Set out exactly, line by line, the stretch of data below that begins at the line containing "[20-10-15 급여업무와 자율주행의" and ends at the line containing "## 11월의 업데이트 노트", with both ends kept.

WORKING DATA:
Start of Block
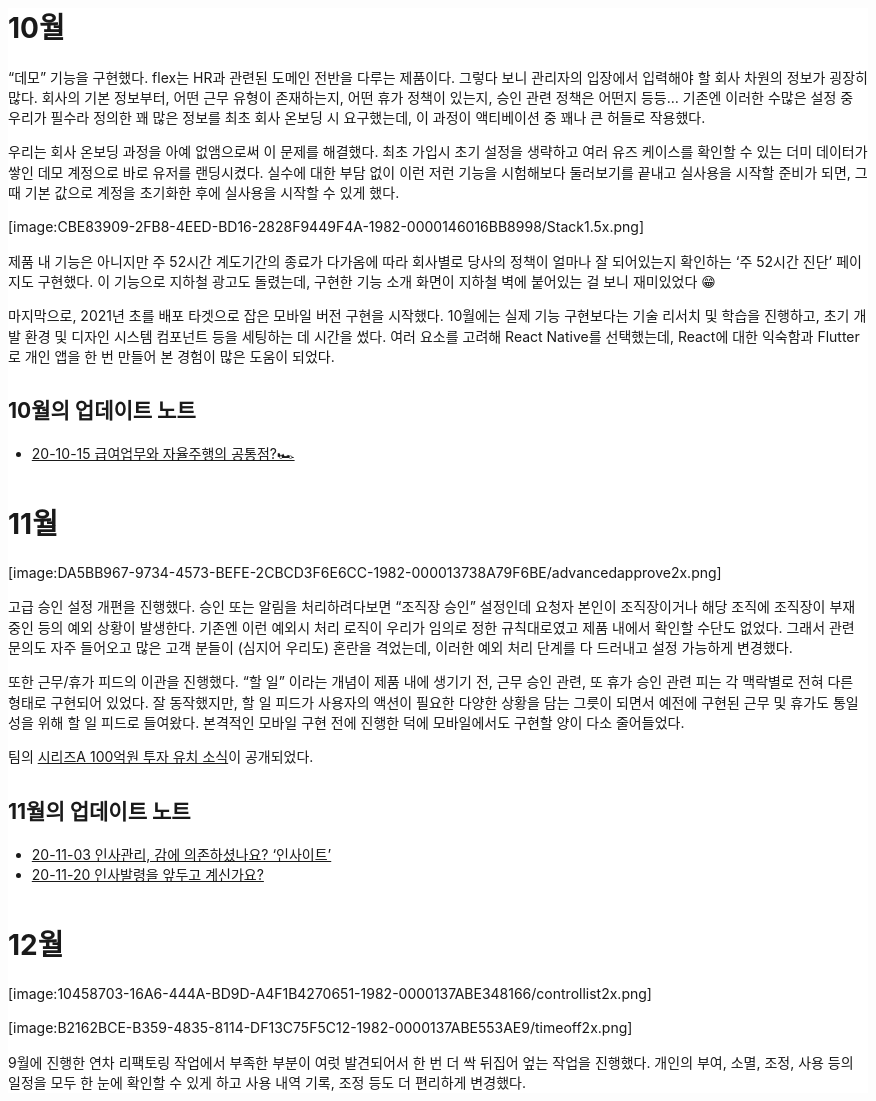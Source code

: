 # 10월

“데모” 기능을 구현했다. flex는 HR과 관련된 도메인 전반을 다루는 제품이다. 그렇다 보니 관리자의 입장에서 입력해야 할 회사 차원의 정보가 굉장히 많다. 회사의 기본 정보부터, 어떤 근무 유형이 존재하는지, 어떤 휴가 정책이 있는지, 승인 관련 정책은 어떤지 등등… 기존엔 이러한 수많은 설정 중 우리가 필수라 정의한 꽤 많은 정보를 최초 회사 온보딩 시 요구했는데, 이 과정이 액티베이션 중 꽤나 큰 허들로 작용했다.

우리는 회사 온보딩 과정을 아예 없앰으로써 이 문제를 해결했다. 최초 가입시 초기 설정을 생략하고 여러 유즈 케이스를 확인할 수 있는 더미 데이터가 쌓인 데모 계정으로 바로 유저를 랜딩시켰다. 실수에 대한 부담 없이 이런 저런 기능을 시험해보다 둘러보기를 끝내고 실사용을 시작할 준비가 되면, 그 때 기본 값으로 계정을 초기화한 후에 실사용을 시작할 수 있게 했다.

\[image:CBE83909-2FB8-4EED-BD16-2828F9449F4A-1982-0000146016BB8998/Stack1.5x.png]

제품 내 기능은 아니지만 주 52시간 계도기간의 종료가 다가옴에 따라 회사별로 당사의 정책이 얼마나 잘 되어있는지 확인하는 ‘주 52시간 진단’ 페이지도 구현했다. 이 기능으로 지하철 광고도 돌렸는데, 구현한 기능 소개 화면이 지하철 벽에 붙어있는 걸 보니 재미있었다 😁

마지막으로, 2021년 초를 배포 타겟으로 잡은 모바일 버전 구현을 시작했다. 10월에는 실제 기능 구현보다는 기술 리서치 및 학습을 진행하고, 초기 개발 환경 및 디자인 시스템 컴포넌트 등을 세팅하는 데 시간을 썼다. 여러 요소를 고려해 React Native를 선택했는데, React에 대한 익숙함과 Flutter로 개인 앱을 한 번 만들어 본 경험이 많은 도움이 되었다.

## 10월의 업데이트 노트

* [20-10-15 급여업무와 자율주행의 공통점?🏎️](https://www.notion.so/20-10-15-701aeb1898394c0a8200e20901a12526)

# 11월

\[image:DA5BB967-9734-4573-BEFE-2CBCD3F6E6CC-1982-000013738A79F6BE/advancedapprove2x.png]

고급 승인 설정 개편을 진행했다. 승인 또는 알림을 처리하려다보면 “조직장 승인” 설정인데 요청자 본인이 조직장이거나 해당 조직에 조직장이 부재중인 등의 예외 상황이 발생한다. 기존엔 이런 예외시 처리 로직이 우리가 임의로 정한 규칙대로였고 제품 내에서 확인할 수단도 없었다. 그래서 관련 문의도 자주 들어오고 많은 고객 분들이 (심지어 우리도) 혼란을 격었는데, 이러한 예외 처리 단계를 다 드러내고 설정 가능하게 변경했다.

또한 근무/휴가 피드의 이관을 진행했다. “할 일” 이라는 개념이 제품 내에 생기기 전, 근무 승인 관련, 또 휴가 승인 관련 피는 각 맥락별로 전혀 다른 형태로 구현되어 있었다. 잘 동작했지만, 할 일 피드가 사용자의 액션이 필요한 다양한 상황을 담는 그릇이 되면서 예전에 구현된 근무 및 휴가도 통일성을 위해 할 일 피드로 들여왔다. 본격적인 모바일 구현 전에 진행한 덕에 모바일에서도 구현할 양이 다소 줄어들었다.

팀의 [시리즈A 100억원 투자 유치 소식](https://flex.team/blog/2020/11/11/flex-series-a-investment/)이 공개되었다.

## 11월의 업데이트 노트

* [20-11-03 인사관리, 감에 의존하셨나요? ‘인사이트’](https://www.notion.so/20-11-03-5b02616170404ae09b7f315818bf2680)
* [20-11-20 인사발령을 앞두고 계신가요?](https://www.notion.so/flexnotion/20-11-20-d70811c8e3d946e58b09e6b13370be43)

# 12월

\[image:10458703-16A6-444A-BD9D-A4F1B4270651-1982-0000137ABE348166/controllist2x.png]

\[image:B2162BCE-B359-4835-8114-DF13C75F5C12-1982-0000137ABE553AE9/timeoff2x.png]

9월에 진행한 연차 리팩토링 작업에서 부족한 부분이 여럿 발견되어서 한 번 더 싹 뒤집어 엎는 작업을 진행했다. 개인의 부여, 소멸, 조정, 사용 등의 일정을 모두 한 눈에 확인할 수 있게 하고 사용 내역 기록, 조정 등도 더 편리하게 변경했다.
End of Block
COMPLETED EXERCISE:
* [20-10-15 급여업무와 자율주행의 공통점?🏎️](https://www.notion.so/20-10-15-701aeb1898394c0a8200e20901a12526)

# 11월

\[image:DA5BB967-9734-4573-BEFE-2CBCD3F6E6CC-1982-000013738A79F6BE/advancedapprove2x.png]

고급 승인 설정 개편을 진행했다. 승인 또는 알림을 처리하려다보면 “조직장 승인” 설정인데 요청자 본인이 조직장이거나 해당 조직에 조직장이 부재중인 등의 예외 상황이 발생한다. 기존엔 이런 예외시 처리 로직이 우리가 임의로 정한 규칙대로였고 제품 내에서 확인할 수단도 없었다. 그래서 관련 문의도 자주 들어오고 많은 고객 분들이 (심지어 우리도) 혼란을 격었는데, 이러한 예외 처리 단계를 다 드러내고 설정 가능하게 변경했다.

또한 근무/휴가 피드의 이관을 진행했다. “할 일” 이라는 개념이 제품 내에 생기기 전, 근무 승인 관련, 또 휴가 승인 관련 피는 각 맥락별로 전혀 다른 형태로 구현되어 있었다. 잘 동작했지만, 할 일 피드가 사용자의 액션이 필요한 다양한 상황을 담는 그릇이 되면서 예전에 구현된 근무 및 휴가도 통일성을 위해 할 일 피드로 들여왔다. 본격적인 모바일 구현 전에 진행한 덕에 모바일에서도 구현할 양이 다소 줄어들었다.

팀의 [시리즈A 100억원 투자 유치 소식](https://flex.team/blog/2020/11/11/flex-series-a-investment/)이 공개되었다.

## 11월의 업데이트 노트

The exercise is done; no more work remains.